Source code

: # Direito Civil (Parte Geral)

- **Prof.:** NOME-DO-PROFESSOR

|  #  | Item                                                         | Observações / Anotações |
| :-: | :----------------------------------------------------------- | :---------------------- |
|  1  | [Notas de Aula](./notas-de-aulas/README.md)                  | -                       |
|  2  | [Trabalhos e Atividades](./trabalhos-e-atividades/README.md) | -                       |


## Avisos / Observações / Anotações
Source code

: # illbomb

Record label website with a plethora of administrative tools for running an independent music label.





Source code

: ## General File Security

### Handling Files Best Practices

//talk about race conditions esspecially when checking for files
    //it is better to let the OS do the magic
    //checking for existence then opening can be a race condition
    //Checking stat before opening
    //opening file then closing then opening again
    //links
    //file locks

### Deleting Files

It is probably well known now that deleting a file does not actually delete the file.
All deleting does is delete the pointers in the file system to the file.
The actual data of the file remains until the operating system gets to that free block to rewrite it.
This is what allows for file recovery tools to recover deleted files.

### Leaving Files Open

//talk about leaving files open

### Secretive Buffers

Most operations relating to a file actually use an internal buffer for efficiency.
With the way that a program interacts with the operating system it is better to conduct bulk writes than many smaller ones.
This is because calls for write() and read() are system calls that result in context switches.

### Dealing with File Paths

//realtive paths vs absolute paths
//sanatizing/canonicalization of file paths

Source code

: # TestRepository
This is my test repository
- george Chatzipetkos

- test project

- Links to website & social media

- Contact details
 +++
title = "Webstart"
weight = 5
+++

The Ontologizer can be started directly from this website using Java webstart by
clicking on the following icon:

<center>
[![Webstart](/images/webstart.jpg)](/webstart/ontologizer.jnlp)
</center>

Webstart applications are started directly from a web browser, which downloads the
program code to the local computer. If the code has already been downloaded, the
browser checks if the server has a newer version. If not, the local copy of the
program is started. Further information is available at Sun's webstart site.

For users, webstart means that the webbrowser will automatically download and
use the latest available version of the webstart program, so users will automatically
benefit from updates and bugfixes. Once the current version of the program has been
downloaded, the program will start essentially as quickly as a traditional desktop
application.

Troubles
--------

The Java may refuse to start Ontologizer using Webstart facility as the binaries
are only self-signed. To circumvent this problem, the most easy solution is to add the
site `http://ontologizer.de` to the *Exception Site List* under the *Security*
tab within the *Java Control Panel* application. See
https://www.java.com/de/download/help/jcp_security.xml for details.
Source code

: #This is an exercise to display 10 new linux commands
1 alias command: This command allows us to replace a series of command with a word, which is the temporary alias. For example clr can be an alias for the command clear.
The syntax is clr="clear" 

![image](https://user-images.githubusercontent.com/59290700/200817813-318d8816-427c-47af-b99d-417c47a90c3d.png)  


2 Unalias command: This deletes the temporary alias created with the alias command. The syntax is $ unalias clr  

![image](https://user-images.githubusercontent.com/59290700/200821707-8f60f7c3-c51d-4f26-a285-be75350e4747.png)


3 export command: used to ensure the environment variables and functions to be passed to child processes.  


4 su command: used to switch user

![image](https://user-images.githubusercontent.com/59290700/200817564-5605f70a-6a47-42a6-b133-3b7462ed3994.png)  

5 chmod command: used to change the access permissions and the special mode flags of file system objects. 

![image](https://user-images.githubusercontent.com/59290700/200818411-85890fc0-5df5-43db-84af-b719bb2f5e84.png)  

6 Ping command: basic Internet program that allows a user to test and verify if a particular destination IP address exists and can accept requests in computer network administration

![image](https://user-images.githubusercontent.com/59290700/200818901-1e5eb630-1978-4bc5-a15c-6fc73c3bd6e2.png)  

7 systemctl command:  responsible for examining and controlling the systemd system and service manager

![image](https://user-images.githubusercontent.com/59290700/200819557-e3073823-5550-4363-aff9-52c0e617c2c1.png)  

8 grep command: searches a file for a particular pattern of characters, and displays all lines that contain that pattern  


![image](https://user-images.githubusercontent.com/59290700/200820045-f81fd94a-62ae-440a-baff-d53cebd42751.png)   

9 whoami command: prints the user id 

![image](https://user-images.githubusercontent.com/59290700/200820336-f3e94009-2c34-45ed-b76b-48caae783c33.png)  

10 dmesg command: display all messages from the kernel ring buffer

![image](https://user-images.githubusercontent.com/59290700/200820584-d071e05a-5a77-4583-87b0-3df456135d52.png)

-- -- --

◆ Work required ◆
Report the number of lines of the listing above that hold the string "website", with no other text.

◆ Exercise response ◆
3